Following commissioning, Arbiter underwent modification for Royal Navy service at Esquimalt in Western Canada, before transferring to the East coast of the United States via the Panama Canal. In May 1944, she embarked the Grumman Avengers of 853 Naval Air Squadron and the Curtiss Helldivers of 1820 Naval Air Squadron, both recently formed in the United States, and crossed the Atlantic to Britain. In September 1944, Arbiter entered refit at Belfast, with changes including a modified fuel system incorporating the lessons on the loss of the carrier from an internal explosion in 1943.
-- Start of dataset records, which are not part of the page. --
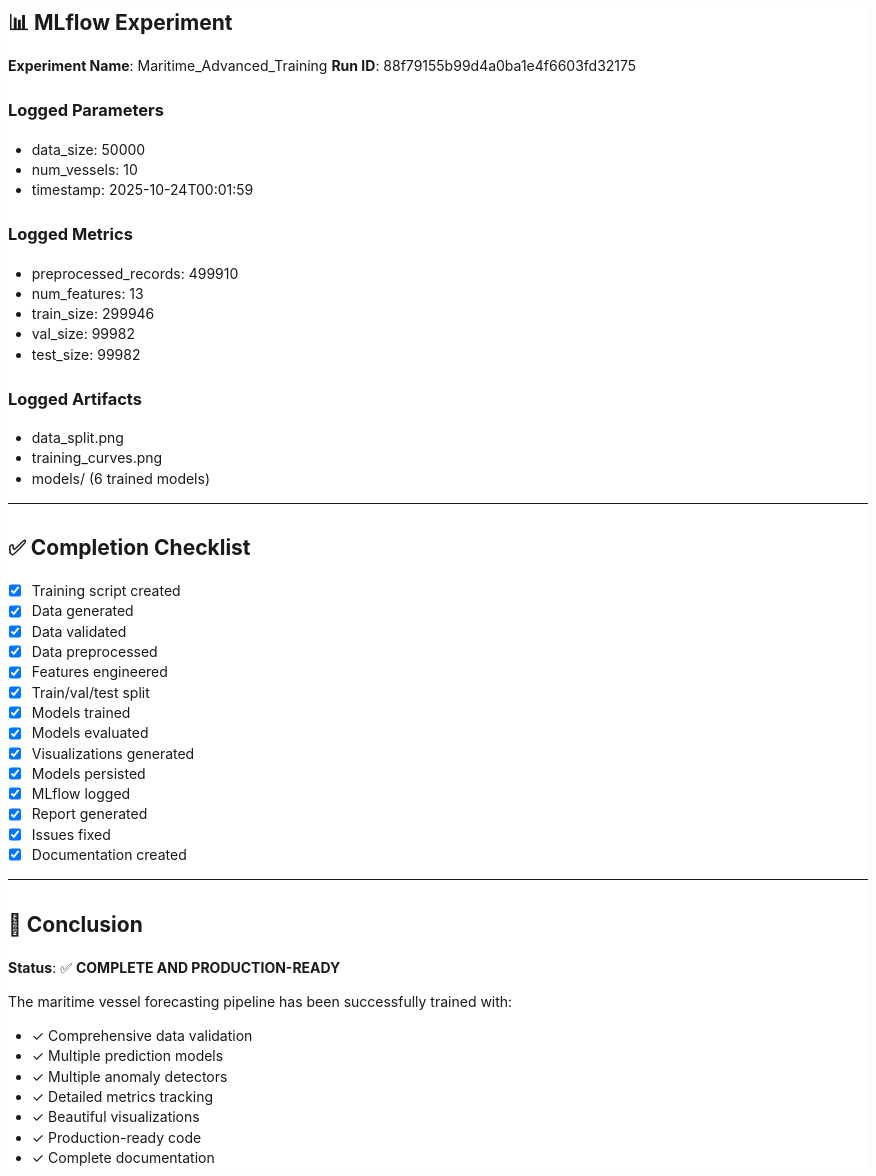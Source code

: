 ## 📊 MLflow Experiment

**Experiment Name**: Maritime_Advanced_Training
**Run ID**: 88f79155b99d4a0ba1e4f6603fd32175

### Logged Parameters
- data_size: 50000
- num_vessels: 10
- timestamp: 2025-10-24T00:01:59

### Logged Metrics
- preprocessed_records: 499910
- num_features: 13
- train_size: 299946
- val_size: 99982
- test_size: 99982

### Logged Artifacts
- data_split.png
- training_curves.png
- models/ (6 trained models)

---

## ✅ Completion Checklist

- [x] Training script created
- [x] Data generated
- [x] Data validated
- [x] Data preprocessed
- [x] Features engineered
- [x] Train/val/test split
- [x] Models trained
- [x] Models evaluated
- [x] Visualizations generated
- [x] Models persisted
- [x] MLflow logged
- [x] Report generated
- [x] Issues fixed
- [x] Documentation created

---

## 🎉 Conclusion

**Status**: ✅ **COMPLETE AND PRODUCTION-READY**

The maritime vessel forecasting pipeline has been successfully trained with:
- ✓ Comprehensive data validation
- ✓ Multiple prediction models
- ✓ Multiple anomaly detectors
- ✓ Detailed metrics tracking
- ✓ Beautiful visualizations
- ✓ Production-ready code
- ✓ Complete documentation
At the end of January 1945, Arbiter was assigned to the British Pacific Fleet (BPF) as a Ferry Carrier, supporting operations by the BPF's Fleet Carriers. She sailed for Australia on 1 March 1945, carrying the Vought Corsairs of 1843 Naval Air Squadron for the passage, arriving in Australia in May that year. She carried out her first ferry operation to the BPF in July, and later that month was fitted with hoses to act as a tanker in replenishment at sea operations using the astern method, to make up for a shortage of dedicated tankers. After the end of the war against Japan, she returned to Australia, where she was used for deck landing training for ex-RAAF pilots transferred to the nascent Australian Fleet Air Arm. From October 1945 to January 1946, Arbiter was used to repatriate Prisoners of War from Hong Kong to Australia and the Great Britain.
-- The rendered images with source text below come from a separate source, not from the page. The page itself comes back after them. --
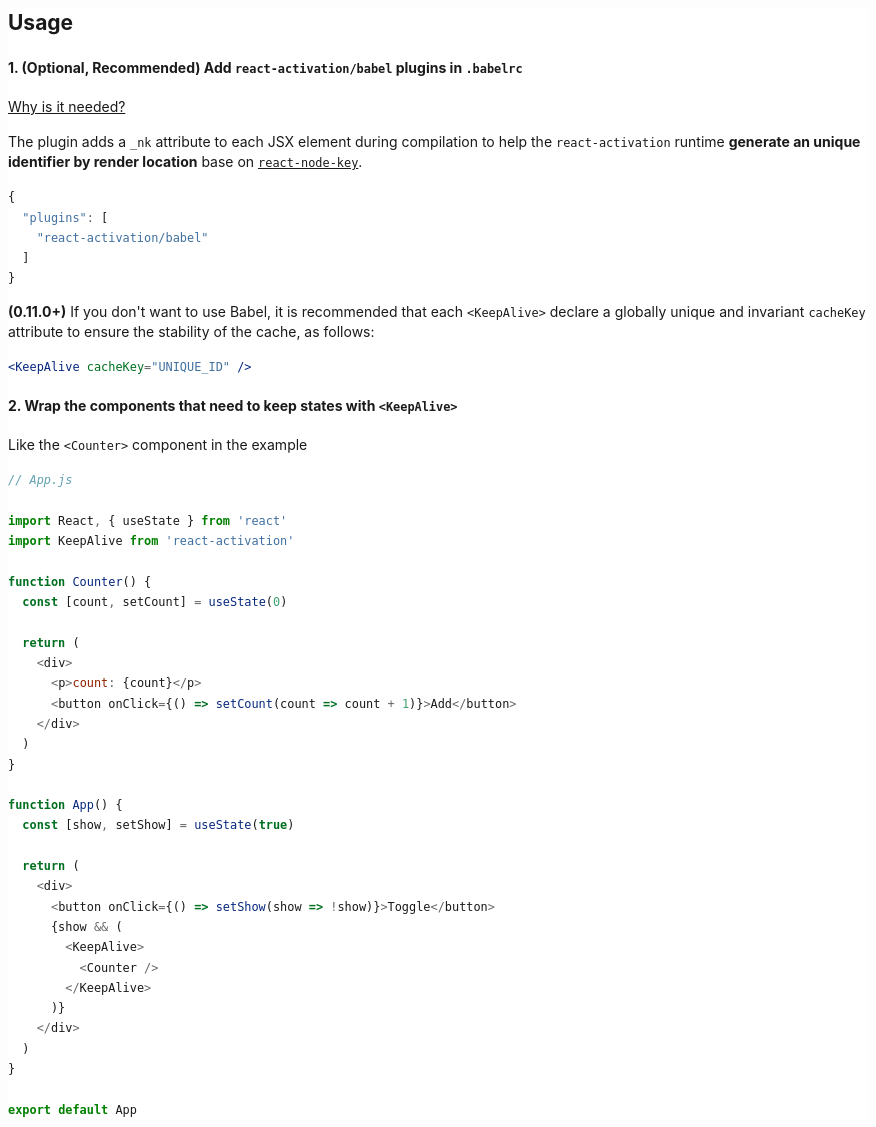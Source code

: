 
## Usage

#### 1. (Optional, Recommended) Add `react-activation/babel` plugins in `.babelrc`

[Why is it needed?](https://github.com/CJY0208/react-activation/issues/18#issuecomment-564360695)

The plugin adds a `_nk` attribute to each JSX element during compilation to help the `react-activation` runtime **generate an unique identifier by render location** base on [`react-node-key`](https://github.com/CJY0208/react-node-key).

```javascript
{
  "plugins": [
    "react-activation/babel"
  ]
}
```

**(0.11.0+)** If you don't want to use Babel, it is recommended that each `<KeepAlive>` declare a globally unique and invariant `cacheKey` attribute to ensure the stability of the cache, as follows:

```jsx
<KeepAlive cacheKey="UNIQUE_ID" />
```

#### 2. Wrap the components that need to keep states with `<KeepAlive>`

Like the `<Counter>` component in the example

```javascript
// App.js

import React, { useState } from 'react'
import KeepAlive from 'react-activation'

function Counter() {
  const [count, setCount] = useState(0)

  return (
    <div>
      <p>count: {count}</p>
      <button onClick={() => setCount(count => count + 1)}>Add</button>
    </div>
  )
}

function App() {
  const [show, setShow] = useState(true)

  return (
    <div>
      <button onClick={() => setShow(show => !show)}>Toggle</button>
      {show && (
        <KeepAlive>
          <Counter />
        </KeepAlive>
      )}
    </div>
  )
}

export default App
```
Arbiter was handed back to the US Navy on 3 March 1946 at Norfolk, Virginia and was struck from the US Navy on 30 April 1946. She was sold on 30 January 1947 and converted to the merchant ship Cocacero, joining the shipping company Compania Argentina de Navegacion Dodero. The ship was renamed President Macapagal in 1965 and Lucky Two in 1972, and was broken up at Kaohsiung, Taiwan from May 1972.